4. There was no appearance on behalf of the assessed when the matter was called. We have heard learned counsel for the Revenue. It was submitted by learned counsel for the Revenue that the Tribunal has recorded a factual finding to the effect that the amount was paid as interest on delayed payment of unearned increase and did not form part of the unearned increase and, therefore, was not encompassed by the provisions of Section 48(i) of the Act.
5. Section 48(i) of the Act at the relevant point of time read as follows :
"48. Mode of computation and deductions. -- The income chargeable under the head 'Capital gains' shall be computed by deducting from the full value of the consideration received or accruing as a result of the transfer of the capital asset the following amounts, namely :
(i) expenditure incurred wholly and exclusively in connection with such transfer . . ."

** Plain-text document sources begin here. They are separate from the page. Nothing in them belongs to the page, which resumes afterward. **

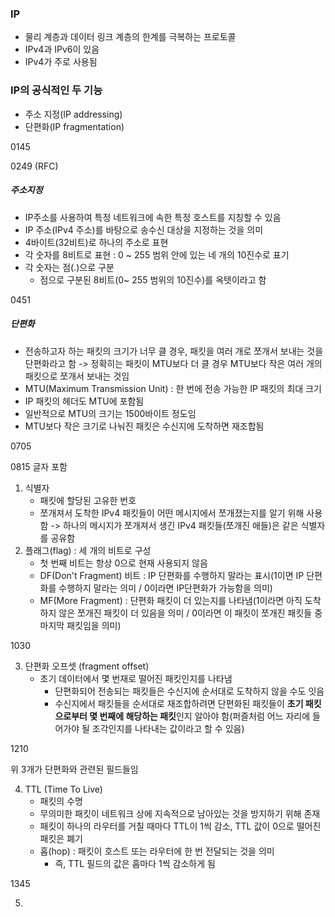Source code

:### IP
- 물리 계층과 데이터 링크 계층의 한계를 극복하는  프로토콜
- IPv4과 IPv6이 있음
- IPv4가 주로 사용됨

### IP의 공식적인 두 기능
- 주소 지정(IP addressing)
- 단편화(IP fragmentation)


0145

0249 (RFC)

##### 주소지정
- IP주소를 사용하여 특정 네트워크에 속한 특정 호스트를 지칭할 수 있음
- IP 주소(IPv4 주소)를 바탕으로 송수신 대상을 지정하는 것을 의미
- 4바이트(32비트)로 하나의 주소로 표현
- 각 숫자를 8비트로 표현 : 0 ~ 255 범위 안에 있는 네 개의 10진수로 표기
- 각 숫자는 점(.)으로 구분
	- 점으로 구분된 8비트(0~ 255 범위의 10진수)를 옥텟이라고 함

0451

##### 단편화
- 전송하고자 하는 패킷의 크기가 너무 클 경우, 패킷을 여러 개로 쪼개서 보내는 것을 단편화라고 함 -> 정확히는 패킷이 MTU보다 더 클 경우 MTU보다 작은 여러 개의 패킷으로 쪼개서 보내는 것임
- MTU(Maximum Transmission Unit) : 한 번에 전송 가능한 IP 패킷의 최대 크기
- IP 패킷의 헤더도 MTU에 포함됨
- 일반적으로 MTU의 크기는 1500바이트 정도임
- MTU보다 작은 크기로 나눠진 패킷은 수신지에 도착하면 재조합됨

0705

0815 글자 포함

1. 식별자
	- 패킷에 할당된 고유한 번호
	- 쪼개져서 도착한 IPv4 패킷들이 어떤 메시지에서 쪼개졌는지를 알기 위해 사용함
	-> 하나의 메시지가 쪼개져서 생긴 IPv4 패킷들(쪼개진 애들)은 같은 식별자를 공유함
2. 플래그(flag) : 세 개의 비트로 구성
	- 첫 번째 비트는 항상 0으로 현재 사용되지 않음
	- DF(Don't Fragment) 비트 : IP 단편화를 수행하지 말라는 표시(1이면 IP 단편화를 수행하지 말라는 의미 / 0이라면 IP단편화가 가능함을 의미)
	- MF(More Fragment) : 단편화 패킷이 더 있는지를 나타냄(1이라면 아직 도착하지 않은 쪼개진 패킷이 더 있음을 의미 / 0이라면 이 패킷이 쪼개진 패킷들 중 마지막 패킷임을 의미)

1030

3. 단편화 오프셋 (fragment offset)
	- 초기 데이터에서 몇 번재로 떨어진 패킷인지를 나타냄
		- 단편화되어 전송되는 패킷들은 수신지에 순서대로 도착하지 않을 수도 잇음
		- 수신지에서 패킷들을 순서대로 재조합하려면 단편화된 패킷들이 **초기 패킷으로부터 몇 번째에 해당하는 패킷**인지 알아야 함(퍼즐처럼 어느 자리에 들어가야 될 조각인지를 나타내는 값이라고 할 수 있음)

1210

위 3개가 단편화와 관련된 필드들임

4. TTL (Time To Live)
	- 패킷의 수명
	- 무의미한 패킷이 네트워크 상에 지속적으로 남아있는 것을 방지하기 위해 존재
	- 패킷이 하나의 라우터를 거칠 때마다 TTL이 1씩 감소, TTL 값이 0으로 떨어진 패킷은 폐기
	- 홉(hop) : 패킷이 호스트 또는 라우터에 한 번 전달되는 것을 의미
		- 즉, TTL 필드의 값은 홉마다 1씩 감소하게 됨

1345

5. 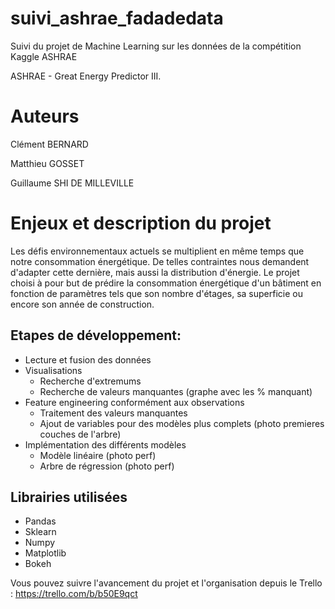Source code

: # suivi_ashrae_fadadedata
Suivi du projet de Machine Learning sur les données de la compétition Kaggle ASHRAE

ASHRAE - Great Energy Predictor III.

# Auteurs 

Clément BERNARD

Matthieu GOSSET

Guillaume SHI DE MILLEVILLE

# Enjeux et description du projet

Les défis environnementaux actuels se multiplient en même temps que notre consommation énergétique. De telles contraintes nous demandent d'adapter cette dernière, mais aussi la distribution d'énergie. Le projet choisi à pour but de prédire la consommation énergétique d'un bâtiment en fonction de paramètres tels que son nombre d'étages, sa superficie ou encore son année de construction. 

## Etapes de développement:

 * Lecture et fusion des données
 * Visualisations 
    * Recherche d'extremums
    * Recherche de valeurs manquantes (graphe avec les % manquant)
 * Feature engineering conformément aux observations
     *  Traitement des valeurs manquantes
     *  Ajout de variables pour des modèles plus complets (photo premieres couches de l'arbre)
 * Implémentation des différents modèles
    * Modèle linéaire (photo perf)
    * Arbre de régression (photo perf)


##  Librairies utilisées

* Pandas
* Sklearn
* Numpy
* Matplotlib
* Bokeh

Vous pouvez suivre l'avancement du projet et l'organisation depuis le Trello : https://trello.com/b/b50E9qct
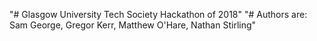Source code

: "# Glasgow University Tech Society Hackathon of 2018" 
"# Authors are: Sam George, Gregor Kerr, Matthew O'Hare, Nathan Stirling"
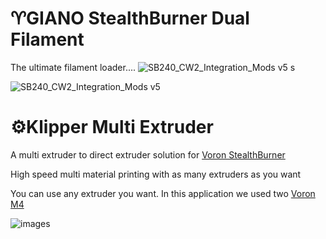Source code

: #  ♈GIANO StealthBurner Dual Filament
   The ultimate filament loader....
![SB240_CW2_Integration_Mods v5 s](https://github.com/FBServiceTech3D/StealthBurner_Dual_Filament/assets/100725052/081aae14-c2aa-4962-996b-4d964c13f736) 

![SB240_CW2_Integration_Mods v5](https://github.com/FBServiceTech3D/StealthBurner_Dual_Filament/assets/100725052/18d93494-c014-4fdf-bae4-17164d7ce138)

# ⚙️Klipper Multi Extruder

A multi extruder to direct extruder solution for [Voron StealthBurner](https://vorondesign.com/voron_stealthburner) 

High speed multi material printing with as many extruders as you want

You can use any extruder you want. In this application we used two [Voron M4](https://vorondesign.com/voron_m4)

![images](https://github.com/FBServiceTech3D/Giano_StealthBurner_Dual_Filament/assets/100725052/aea0eff5-84b3-44d4-8cda-ef2a3eaf42ba)


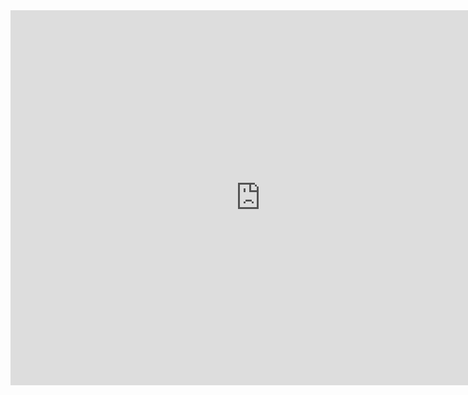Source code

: <iframe src="https://myhub.autodesk360.com/ue2f9b62c/shares/public/SH919a0QTf3c32634dcfb9351a699727bfa0?mode=embed" width="800" height="600" allowfullscreen="true" webkitallowfullscreen="true" mozallowfullscreen="true"  frameborder="0"></iframe>
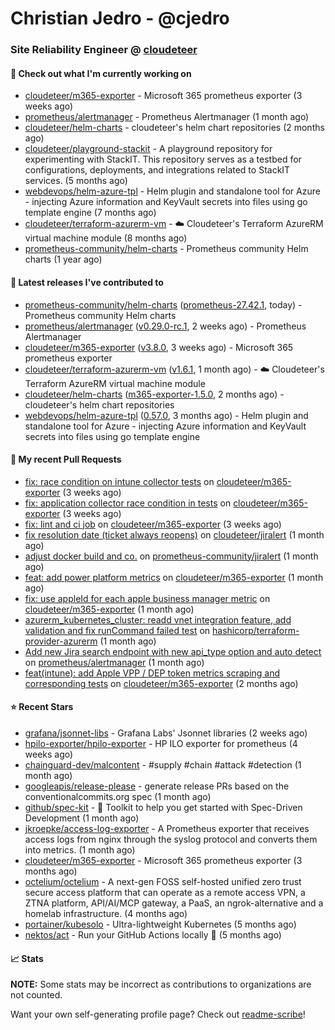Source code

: # Christian Jedro - @cjedro
### Site Reliability Engineer @ [cloudeteer](https://cloudeteer.de/)

#### 👷 Check out what I'm currently working on

- [cloudeteer/m365-exporter](https://github.com/cloudeteer/m365-exporter) - Microsoft 365 prometheus exporter (3 weeks ago)
- [prometheus/alertmanager](https://github.com/prometheus/alertmanager) - Prometheus Alertmanager (1 month ago)
- [cloudeteer/helm-charts](https://github.com/cloudeteer/helm-charts) - cloudeteer&#39;s helm chart repositories (2 months ago)
- [cloudeteer/playground-stackit](https://github.com/cloudeteer/playground-stackit) - A playground repository for experimenting with StackIT. This repository serves as a testbed for configurations, deployments, and integrations related to StackIT services. (5 months ago)
- [webdevops/helm-azure-tpl](https://github.com/webdevops/helm-azure-tpl) - Helm plugin and standalone tool for Azure - injecting Azure information and KeyVault secrets into files using go template engine (7 months ago)
- [cloudeteer/terraform-azurerm-vm](https://github.com/cloudeteer/terraform-azurerm-vm) - ☁️ Cloudeteer&#39;s Terraform AzureRM virtual machine module (8 months ago)
- [prometheus-community/helm-charts](https://github.com/prometheus-community/helm-charts) - Prometheus community Helm charts (1 year ago)

#### 🔭 Latest releases I've contributed to

- [prometheus-community/helm-charts](https://github.com/prometheus-community/helm-charts) ([prometheus-27.42.1](https://github.com/prometheus-community/helm-charts/releases/tag/prometheus-27.42.1), today) - Prometheus community Helm charts
- [prometheus/alertmanager](https://github.com/prometheus/alertmanager) ([v0.29.0-rc.1](https://github.com/prometheus/alertmanager/releases/tag/v0.29.0-rc.1), 2 weeks ago) - Prometheus Alertmanager
- [cloudeteer/m365-exporter](https://github.com/cloudeteer/m365-exporter) ([v3.8.0](https://github.com/cloudeteer/m365-exporter/releases/tag/v3.8.0), 3 weeks ago) - Microsoft 365 prometheus exporter
- [cloudeteer/terraform-azurerm-vm](https://github.com/cloudeteer/terraform-azurerm-vm) ([v1.6.1](https://github.com/cloudeteer/terraform-azurerm-vm/releases/tag/v1.6.1), 1 month ago) - ☁️ Cloudeteer&#39;s Terraform AzureRM virtual machine module
- [cloudeteer/helm-charts](https://github.com/cloudeteer/helm-charts) ([m365-exporter-1.5.0](https://github.com/cloudeteer/helm-charts/releases/tag/m365-exporter-1.5.0), 2 months ago) - cloudeteer&#39;s helm chart repositories
- [webdevops/helm-azure-tpl](https://github.com/webdevops/helm-azure-tpl) ([0.57.0](https://github.com/webdevops/helm-azure-tpl/releases/tag/0.57.0), 3 months ago) - Helm plugin and standalone tool for Azure - injecting Azure information and KeyVault secrets into files using go template engine

#### 🔨 My recent Pull Requests

- [fix: race condition on intune collector tests](https://github.com/cloudeteer/m365-exporter/pull/81) on [cloudeteer/m365-exporter](https://github.com/cloudeteer/m365-exporter) (3 weeks ago)
- [fix: application collector race condition in tests](https://github.com/cloudeteer/m365-exporter/pull/70) on [cloudeteer/m365-exporter](https://github.com/cloudeteer/m365-exporter) (3 weeks ago)
- [fix: lint and ci job](https://github.com/cloudeteer/m365-exporter/pull/69) on [cloudeteer/m365-exporter](https://github.com/cloudeteer/m365-exporter) (3 weeks ago)
- [fix resolution date (ticket always reopens)](https://github.com/cloudeteer/jiralert/pull/4) on [cloudeteer/jiralert](https://github.com/cloudeteer/jiralert) (1 month ago)
- [adjust docker build and co.](https://github.com/prometheus-community/jiralert/pull/207) on [prometheus-community/jiralert](https://github.com/prometheus-community/jiralert) (1 month ago)
- [feat: add power platform metrics](https://github.com/cloudeteer/m365-exporter/pull/65) on [cloudeteer/m365-exporter](https://github.com/cloudeteer/m365-exporter) (1 month ago)
- [fix: use appleId for each apple business manager metric](https://github.com/cloudeteer/m365-exporter/pull/64) on [cloudeteer/m365-exporter](https://github.com/cloudeteer/m365-exporter) (1 month ago)
- [azurerm_kubernetes_cluster: readd vnet integration feature, add validation and fix runCommand failed test](https://github.com/hashicorp/terraform-provider-azurerm/pull/30576) on [hashicorp/terraform-provider-azurerm](https://github.com/hashicorp/terraform-provider-azurerm) (1 month ago)
- [Add new Jira search endpoint with new api_type option and auto detect](https://github.com/prometheus/alertmanager/pull/4542) on [prometheus/alertmanager](https://github.com/prometheus/alertmanager) (1 month ago)
- [feat(intune): add Apple VPP / DEP token metrics scraping and corresponding tests](https://github.com/cloudeteer/m365-exporter/pull/61) on [cloudeteer/m365-exporter](https://github.com/cloudeteer/m365-exporter) (2 months ago)

#### ⭐ Recent Stars

- [grafana/jsonnet-libs](https://github.com/grafana/jsonnet-libs) - Grafana Labs&#39; Jsonnet libraries (2 weeks ago)
- [hpilo-exporter/hpilo-exporter](https://github.com/hpilo-exporter/hpilo-exporter) - HP ILO exporter for prometheus (4 weeks ago)
- [chainguard-dev/malcontent](https://github.com/chainguard-dev/malcontent) - #supply #chain #attack #detection (1 month ago)
- [googleapis/release-please](https://github.com/googleapis/release-please) - generate release PRs based on the conventionalcommits.org spec (1 month ago)
- [github/spec-kit](https://github.com/github/spec-kit) - 💫 Toolkit to help you get started with Spec-Driven Development (1 month ago)
- [jkroepke/access-log-exporter](https://github.com/jkroepke/access-log-exporter) - A Prometheus exporter that receives access logs from nginx through the syslog protocol and converts them into metrics. (1 month ago)
- [cloudeteer/m365-exporter](https://github.com/cloudeteer/m365-exporter) - Microsoft 365 prometheus exporter (3 months ago)
- [octelium/octelium](https://github.com/octelium/octelium) - A next-gen FOSS self-hosted unified zero trust secure access platform that can operate as a remote access VPN, a ZTNA platform, API/AI/MCP gateway, a PaaS, an ngrok-alternative and a homelab infrastructure. (4 months ago)
- [portainer/kubesolo](https://github.com/portainer/kubesolo) - Ultra-lightweight Kubernetes (5 months ago)
- [nektos/act](https://github.com/nektos/act) - Run your GitHub Actions locally 🚀 (5 months ago)

#### 📈 Stats

**NOTE:** Some stats may be incorrect as contributions to organizations
are not counted.


Want your own self-generating profile page? Check out [readme-scribe](https://github.com/muesli/readme-scribe)!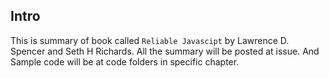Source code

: ## Intro

This is summary of book called `Reliable Javascipt` by Lawrence D. Spencer and Seth H Richards.
All the summary will be posted at issue. And Sample code will be at code folders in specific chapter.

6. A bare reading of the provision makes it clear that what can be deducted under Section 48(i) is expenses incurred wholly and exclusively in connection with the transfer. The amount which the assessce claimed to be covered was not really a part of the unearned increase. On the contrary it was the amount paid for making the payment demanded by the LDO belatedly. The interest, as was noted by the Tribunal, had to be paid by the assessed as she made the payment of unearned increase belatedly. The crucial words in the provisions are "in connection with such transfer". The expression means intrinsically linked with the transfer. Such expenditure has to be wholly and exclusively in connection with the transfer. Even if such expenditure has some nexus with the transfer it does not qualify for deduction unless it is wholly and exclusively in connection with the transfer. The Tribunal was, therefore, right in its conclusion that the payment of interest was in the shape of damages for late payment of unearned increase. That being so, the interest paid cannot be treated as expenditure incurred wholly and exclusively in connection with the transfer. The answer to the question is in the negative, in favor of the Revenue and against the assessed.
7. The reference stands disposed of.